[Fwd: DELIVERY FAILURE: 554 Service unavailable; Client host [32.97.110.153] blocked using blacklist.spambag.org ; Blocked - see http://www.spambag.org/cgi-bin/spambag?mailfrom=backscatter2]

Tue Mar 13 07:24:08 PDT 2007

> From: Hansen donotmail <hansendc at us.ibm.com>
> To: Herbert Poetzl <herbert at 13thfloor.at>
> Cc: Andrew Morton <akpm at linux-foundation.org>,
> containers at lists.osdl.org, linux-kernel at vger.kernel.org,
> menage at google.com, xemul at sw.ru
> Subject: Re: [RFC][PATCH 2/7] RSS controller core
> Date: Mon, 12 Mar 2007 16:02:08 -0700
> 
> On Mon, 2007-03-12 at 23:41 +0100, Herbert Poetzl wrote:
> > On Mon, Mar 12, 2007 at 11:42:59AM -0700, Dave Hansen wrote:
> > > How about we drill down on these a bit more.
> > > 
> > > On Mon, 2007-03-12 at 02:00 +0100, Herbert Poetzl wrote:
> > > >  - shared mappings of 'shared' files (binaries 
> > > >    and libraries) to allow for reduced memory
> > > >    footprint when N identical guests are running
> > > 
> > > So, it sounds like this can be phrased as a requirement like:
> > > 
> > > 	"Guests must be able to share pages."
> > > 
> > > Can you give us an idea why this is so? 
> > 
> > sure, one reason for this is that guests tend to
> > be similar (or almost identical) which results
> > in quite a lot of 'shared' libraries and executables
> > which would otherwise get cached for each guest and
> > would also be mapped for each guest separately
> > 
> > > On a typical vserver system,
> > 
> > there is nothing like a typical Linux-VServer system :)
> > 
> > > how much memory would be lost if guests were not permitted 
> > > to share pages like this? 
> > 
> > let me give a real world example here:
> > 
> >  - typical guest with 600MB disk space
> >  - about 100MB guest specific data (not shared)
> >  - assumed that 80% of the libs/tools are used
> 
> I get the general idea here, but I just don't think those numbers are
> very accurate.  My laptop has a bunch of gunk open (xterm, evolution,
> firefox, xchat, etc...).  I ran this command:
> 
> lsof | egrep '/(usr/|lib.*\.so)' | awk '{print $9}' | sort \
>	| uniq | xargs du -Dcs
> 
> and got:
> 
> 113840  total
> 
> On a web/database server that I have (ps aux | wc -l == 128), I just ran
> the same:
> 
> 39168   total

> That's assuming that all of the libraries are fully read in and
> populated, just by their on-disk sizes. 

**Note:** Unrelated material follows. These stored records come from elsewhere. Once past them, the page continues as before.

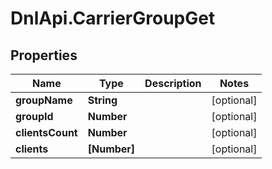 # DnlApi.CarrierGroupGet

## Properties
Name | Type | Description | Notes
------------ | ------------- | ------------- | -------------
**groupName** | **String** |  | [optional] 
**groupId** | **Number** |  | [optional] 
**clientsCount** | **Number** |  | [optional] 
**clients** | **[Number]** |  | [optional] 


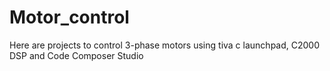 # Motor_control
Here are projects to control 3-phase motors using tiva c launchpad, C2000 DSP and Code Composer Studio
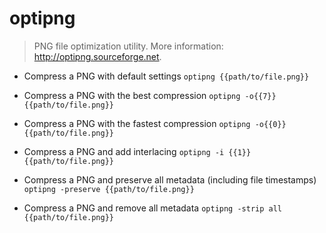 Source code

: # optipng
> PNG file optimization utility.
> More information: <http://optipng.sourceforge.net>.

- Compress a PNG with default settings
`optipng {{path/to/file.png}}`

- Compress a PNG with the best compression
`optipng -o{{7}} {{path/to/file.png}}`

- Compress a PNG with the fastest compression
`optipng -o{{0}} {{path/to/file.png}}`

- Compress a PNG and add interlacing
`optipng -i {{1}} {{path/to/file.png}}`

- Compress a PNG and preserve all metadata (including file timestamps)
`optipng -preserve {{path/to/file.png}}`

- Compress a PNG and remove all metadata
`optipng -strip all {{path/to/file.png}}`
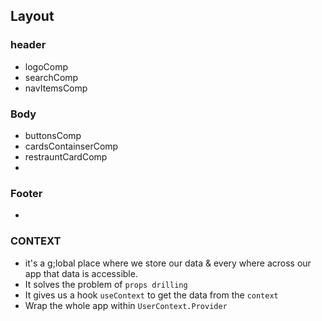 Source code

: ## Layout

### header
- logoComp
- searchComp
- navItemsComp

### Body
- buttonsComp
- cardsContainserComp
- restrauntCardComp
- 

### Footer
- 

### CONTEXT
- it's a g;lobal place where we store our data & every where across our app that data is accessible.
- It solves the problem of `props drilling`
- It gives us a hook `useContext` to get the data from the `context`
- Wrap the whole app within `UserContext.Provider` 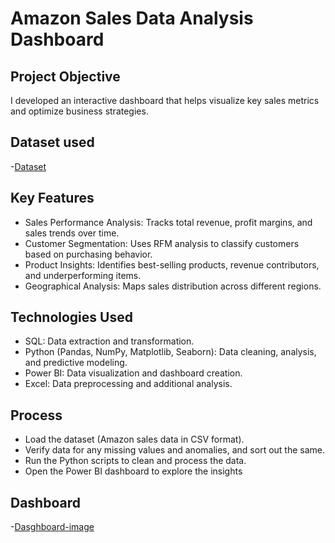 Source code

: # Amazon Sales Data Analysis Dashboard 
## Project Objective
I developed an interactive dashboard that helps visualize key sales metrics and optimize business strategies.

## Dataset used
-<a href="https://github.com/imvinay0/Data-Analysis-Dashboard/blob/main/Amazon%20Sales%20Dashbord%20Project.pbix">Dataset</a>

## Key Features
- Sales Performance Analysis: Tracks total revenue, profit margins, and sales trends over time.
- Customer Segmentation: Uses RFM analysis to classify customers based on purchasing behavior.
- Product Insights: Identifies best-selling products, revenue contributors, and underperforming items.
-	Geographical Analysis: Maps sales distribution across different regions.

## Technologies Used
- SQL: Data extraction and transformation.
-	Python (Pandas, NumPy, Matplotlib, Seaborn): Data cleaning, analysis, and predictive modeling.
-	Power BI: Data visualization and dashboard creation.
-	Excel: Data preprocessing and additional analysis.

## Process 
 - Load the dataset (Amazon sales data in CSV format).
 - Verify data for any missing values and anomalies, and sort out the same.
 - Run the Python scripts to clean and process the data.
 - Open the Power BI dashboard to explore the insights

## Dashboard 
-<a href="https://github.com/imvinay0/Data-Analysis-Dashboard/blob/main/Screenshot%20(171).png">Dasghboard-image</a>
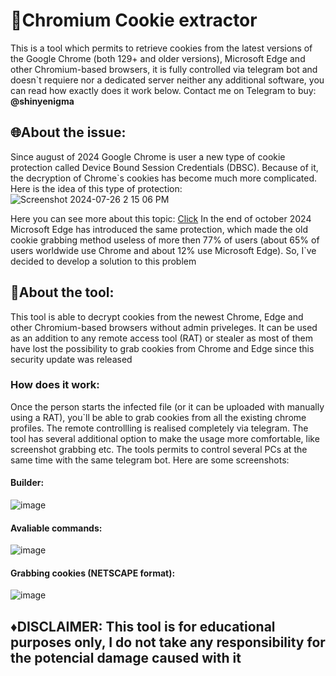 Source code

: # 🍪Chromium Cookie extractor
This is a tool which permits to retrieve cookies from the latest versions of the Google Chrome (both 129+ and older versions), Microsoft Edge and other Chromium-based browsers, it is fully controlled via telegram bot and doesn`t requiere nor a dedicated server neither any additional software, you can read how exactly does it work below. Contact me on Telegram to buy: **@shinyenigma**

## 🌐About the issue:
Since august of 2024 Google Chrome is user a new type of cookie protection called Device Bound Session Credentials (DBSC). Because of it, the decryption of Chrome`s cookies has become much more complicated. Here is the idea of this type of protection:
![Screenshot 2024-07-26 2 15 06 PM](https://github.com/user-attachments/assets/3ca32f75-7d41-4c5d-afbf-aba2111dcc8b)

Here you can see more about this topic: [Click](https://security.googleblog.com/2024/07/improving-security-of-chrome-cookies-on.html?m=1)
In the end of october 2024 Microsoft Edge has introduced the same protection, which made the old cookie grabbing method useless of more then 77% of users (about 65% of users worldwide use Chrome and about 12% use Microsoft Edge). So, I`ve decided to develop a solution to this problem

## 🔑About the tool:
This tool is able to decrypt cookies from the newest Chrome, Edge and other Chromium-based browsers without admin priveleges. It can be used as an addition to any remote access tool (RAT) or stealer as most of them have lost the possibility to grab cookies from Chrome and Edge since this security update was released
### How does it work:
Once the person starts the infected file (or it can be uploaded with manually using a RAT), you`ll be able to grab cookies from all the existing chrome profiles. The remote controllling is realised completely via telegram. The tool has several additional option to make the usage more comfortable, like screenshot grabbing etc. The tools permits to control several PCs at the same time with the same telegram bot. Here are some screenshots:
#### Builder:
![image](https://github.com/user-attachments/assets/465ac97c-5eb2-4ac8-8097-f1b5881ffcb6)

#### Avaliable commands:
![image](https://github.com/user-attachments/assets/918f58d6-f0a9-46d9-8dde-d48003a91a50)

#### Grabbing cookies (NETSCAPE format):
![image](https://github.com/user-attachments/assets/f304635d-ef52-49a3-a0ed-43ee45380262)

## ♦️DISCLAIMER: This tool is for educational purposes only, I do not take any responsibility for the potencial damage caused with it
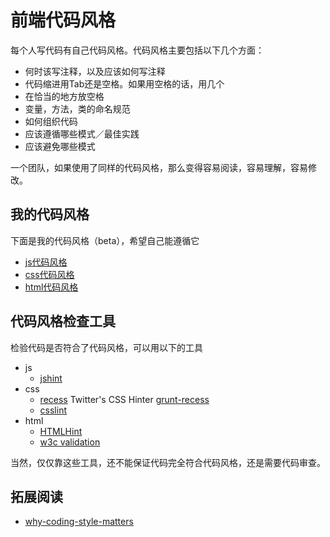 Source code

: # 前端代码风格
每个人写代码有自己代码风格。代码风格主要包括以下几个方面：
* 何时该写注释，以及应该如何写注释
* 代码缩进用Tab还是空格。如果用空格的话，用几个
* 在恰当的地方放空格
* 变量，方法，类的命名规范
* 如何组织代码
* 应该遵循哪些模式／最佳实践
* 应该避免哪些模式

一个团队，如果使用了同样的代码风格，那么变得容易阅读，容易理解，容易修改。    

## 我的代码风格
下面是我的代码风格（beta），希望自己能遵循它
* [js代码风格](javascript-style.md)
* [css代码风格](css-style.md)
* [html代码风格](html-style.md)

## 代码风格检查工具
检验代码是否符合了代码风格，可以用以下的工具
* js
	* [jshint](jshint.md)
* css
	* [recess](https://github.com/twitter/recess) Twitter's CSS Hinter [grunt-recess](https://www.npmjs.org/package/grunt-recess)
	* [csslint](csslint.md)
* html
	* [HTMLHint](https://github.com/yaniswang/HTMLHint)
	* [w3c validation](http://validator.w3.org/nu/)

当然，仅仅靠这些工具，还不能保证代码完全符合代码风格，还是需要代码审查。

## 拓展阅读
* [why-coding-style-matters](http://www.smashingmagazine.com/2012/10/25/why-coding-style-matters/)

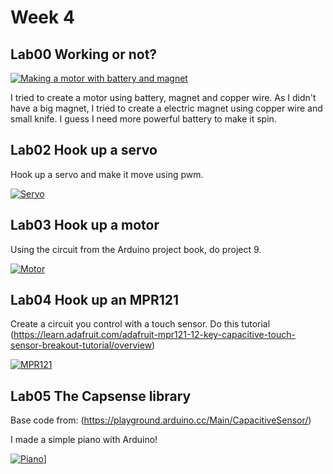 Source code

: # Week 4

## Lab00 Working or not?

[![Making a motor with battery and magnet](/img/Electric_Magnet.jpg)](https://youtu.be/_6ELPJQUE6c)

I tried to create a motor using battery, magnet and copper wire.
As I didn't have a big magnet, I tried to create a electric magnet using copper wire and small knife.
I guess I need more powerful battery to make it spin.

## Lab02 Hook up a servo

Hook up a servo and make it move using pwm.

[![Servo](https://img.youtu.be/Z2E9NnBb3W4.0.jpg)](https://youtu.be/Z2E9NnBb3W4)


## Lab03 Hook up a motor 

Using the circuit from the Arduino project book, do project 9.

[![Motor](/img/Motor.jpg)](https://youtu.be/mF7DxdPEtMo)

## Lab04 Hook up an MPR121 

Create a circuit you control with a touch sensor.
Do this tutorial (https://learn.adafruit.com/adafruit-mpr121-12-key-capacitive-touch-sensor-breakout-tutorial/overview)

[![MPR121](/img/MPR121.jpg)](https://youtu.be/3nsQWtxJdzA)

## Lab05 The Capsense library 

Base code from: (https://playground.arduino.cc/Main/CapacitiveSensor/)

I made a simple piano with Arduino!

[![Piano](/img/Piano.jpg)](https://youtu.be/Oa3LDMQoXF8)]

> Is that not a reasonable measure of the kinds of things that we 
> can expect to be shared in a vserver? 

no, you have to add the binaries too, as they are mapped
read only/executeable and shared between guests .. same
goes for unmodified data files and the inode cache ...

> If so, it's a long way from 400MB.

when I find the time, I can actually set up 100 guests
with and without sharing and check the difference on
an otherwise unloaded system ... 

> Could you try a similar measurement on some of your machines?  Perhaps
> mine are just weird.

mail server here: binaries and libraries, no shared
files (as they are harder to figure) sum up to

  28904

while the total RSS used inside the guest is at

  102256

so we have roughly 1/3rd shared here between guests
(assumed they are sharing the data)

> > > >  - virtual 'physical' limit should not cause
> > > >    swap out when there are still pages left on
> > > >    the host system (but pages of over limit guests
> > > >    can be preferred for swapping)
> > > 
> > > Is this a really hard requirement?  
> > 
> > no, not hard, but a reasonable optimization ...
> > 
> > let me note once again, that for full isolation
> > you better go with Xen or some other Hypervisor
> > because if you make it work like Xen, it will
> > become as slow and resource hungry as any other
> > paravirtualization solution ...
> 
> Believe me, _I_ don't want Xen. :)
> 
> > > It seems a bit fluffy to me.  
> > 
> > most optimizations might look strange at first
> > glance, but when you check what the limitting
> > factors for OS-Level virtualizations are, you
> > will find that it looks like this:
> > 
> > (in order of decreasing relevance)
> > 
> >  - I/O subsystem
> >  - available memory 
> >  - network performance
> >  - CPU performance
> > 
> > note: this is for 'typical' guests, not for
> > number crunching or special database, or pure
> > network bound applications/guests ...
> 
> I don't doubt this, but doing this two-level page-out thing
> for containers/vservers over their limits is surely something 
> that we should consider farther down the road, right?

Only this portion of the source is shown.